* [Records for processing]
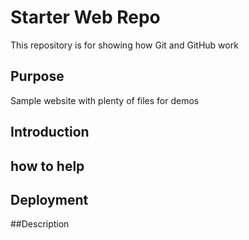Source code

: # Starter Web Repo

This repository is for showing how Git and GitHub work

## Purpose

Sample website with plenty of files for demos

## Introduction

## how to help

## Deployment

##Description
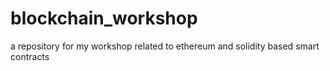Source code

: # blockchain_workshop
a repository for my workshop related to ethereum and solidity based smart contracts
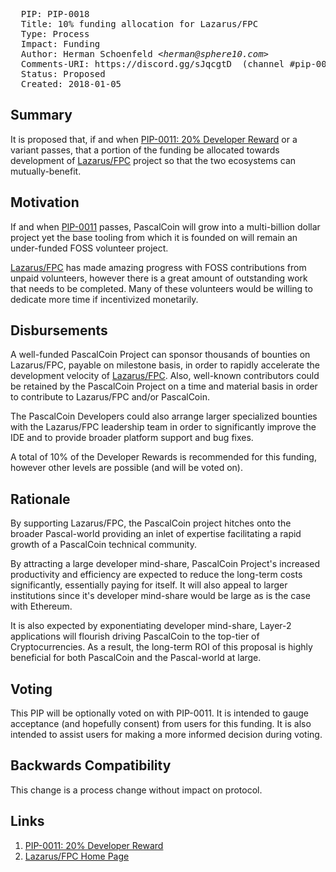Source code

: <pre>
  PIP: PIP-0018
  Title: 10% funding allocation for Lazarus/FPC
  Type: Process
  Impact: Funding
  Author: Herman Schoenfeld <i>&lt;herman@sphere10.com&gt;</i>
  Comments-URI: https://discord.gg/sJqcgtD  (channel #pip-0018)
  Status: Proposed
  Created: 2018-01-05
</pre>

## Summary

It is proposed that, if and when [PIP-0011: 20% Developer Reward][1] or a variant passes, that a portion of the funding be allocated towards development of [Lazarus/FPC][2] project so that the two ecosystems can mutually-benefit.

## Motivation

If and when [PIP-0011][1] passes, PascalCoin will grow into a multi-billion dollar project yet the base tooling from which it is founded on will remain an under-funded FOSS volunteer project. 

[Lazarus/FPC][2] has made amazing progress with FOSS contributions from unpaid volunteers, however there is a great amount of outstanding work that needs to be completed. Many of these volunteers would be willing to dedicate more time if incentivized monetarily.

## Disbursements

A well-funded PascalCoin Project can sponsor thousands of bounties on Lazarus/FPC, payable on milestone basis, in order to rapidly accelerate the development velocity of [Lazarus/FPC][2]. Also, well-known contributors could be retained by the PascalCoin Project on a time and material basis in order to contribute to Lazarus/FPC and/or PascalCoin.

The PascalCoin Developers could also arrange larger specialized bounties with the Lazarus/FPC leadership team in order to significantly improve the IDE and to provide broader platform support and bug fixes.

A total of 10% of the Developer Rewards is recommended for this funding, however other levels are possible (and will be voted on).

## Rationale

By supporting Lazarus/FPC, the PascalCoin project hitches onto the broader Pascal-world providing an inlet of expertise facilitating a rapid growth of a PascalCoin technical community. 

By attracting a large developer mind-share, PascalCoin Project's increased productivity and efficiency are expected to reduce the long-term costs significantly, essentially paying for itself. It will also appeal to larger institutions since it's developer mind-share would be large as is the case with Ethereum.

It is also expected by exponentiating developer mind-share, Layer-2 applications will flourish driving PascalCoin to the top-tier of Cryptocurrencies. As a result, the long-term ROI of this proposal is highly beneficial for both PascalCoin and the Pascal-world at large.


## Voting

This PIP will be optionally voted on with PIP-0011. It is intended to gauge acceptance (and hopefully consent) from users for this funding. It is also intended to assist users for making a more informed decision during voting.

## Backwards Compatibility

This change is a process change without impact on protocol.

## Links

1. [PIP-0011: 20% Developer Reward][1]
2. [Lazarus/FPC Home Page][2]


[1]: https://github.com/PascalCoin/PascalCoin/blob/master/PIP/PIP-0011.md
[2]: https://www.lazarus-ide.org
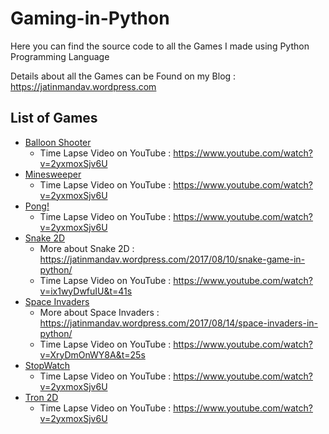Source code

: # Gaming-in-Python

Here you can find the source code to all the Games I made using Python Programming Language

Details about all the Games can be Found on my Blog : https://jatinmandav.wordpress.com

## List of Games
- [Balloon Shooter](BalloonShooter/)
  - Time Lapse Video on YouTube : https://www.youtube.com/watch?v=2yxmoxSjv6U
- [Minesweeper](Minesweeper/)
  - Time Lapse Video on YouTube :  https://www.youtube.com/watch?v=2yxmoxSjv6U
- [Pong!](Pong/)
  - Time Lapse Video on YouTube :  https://www.youtube.com/watch?v=2yxmoxSjv6U
- [Snake 2D](Snake_2d/)
  - More about Snake 2D : https://jatinmandav.wordpress.com/2017/08/10/snake-game-in-python/
  - Time Lapse Video on YouTube : https://www.youtube.com/watch?v=ix1wyDwfuIU&t=41s
- [Space Invaders](Space_Invaders/)
  - More about Space Invaders : https://jatinmandav.wordpress.com/2017/08/14/space-invaders-in-python/
  - Time Lapse Video on YouTube : https://www.youtube.com/watch?v=XryDmOnWY8A&t=25s
- [StopWatch](Stopwatch/)
  - Time Lapse Video on YouTube :  https://www.youtube.com/watch?v=2yxmoxSjv6U
- [Tron 2D](Tron/)
  - Time Lapse Video on YouTube :  https://www.youtube.com/watch?v=2yxmoxSjv6U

* [What you should do] Only the lines from the start of the records to the one containing "## Disbursements" should be repeated, exactly and with both ends kept; drop any pictures.

* [Reply]
Source code

: # Starter Web Repo

This repository is for showing how Git and GitHub work

## Purpose

Sample website with plenty of files for demos

## Introduction

## how to help

## Deployment

##Description
Source code

: # blockchain_workshop
a repository for my workshop related to ethereum and solidity based smart contracts
Source code

: <pre>
  PIP: PIP-0018
  Title: 10% funding allocation for Lazarus/FPC
  Type: Process
  Impact: Funding
  Author: Herman Schoenfeld <i>&lt;herman@sphere10.com&gt;</i>
  Comments-URI: https://discord.gg/sJqcgtD  (channel #pip-0018)
  Status: Proposed
  Created: 2018-01-05
</pre>

## Summary

It is proposed that, if and when [PIP-0011: 20% Developer Reward][1] or a variant passes, that a portion of the funding be allocated towards development of [Lazarus/FPC][2] project so that the two ecosystems can mutually-benefit.

## Motivation

If and when [PIP-0011][1] passes, PascalCoin will grow into a multi-billion dollar project yet the base tooling from which it is founded on will remain an under-funded FOSS volunteer project. 

[Lazarus/FPC][2] has made amazing progress with FOSS contributions from unpaid volunteers, however there is a great amount of outstanding work that needs to be completed. Many of these volunteers would be willing to dedicate more time if incentivized monetarily.

## Disbursements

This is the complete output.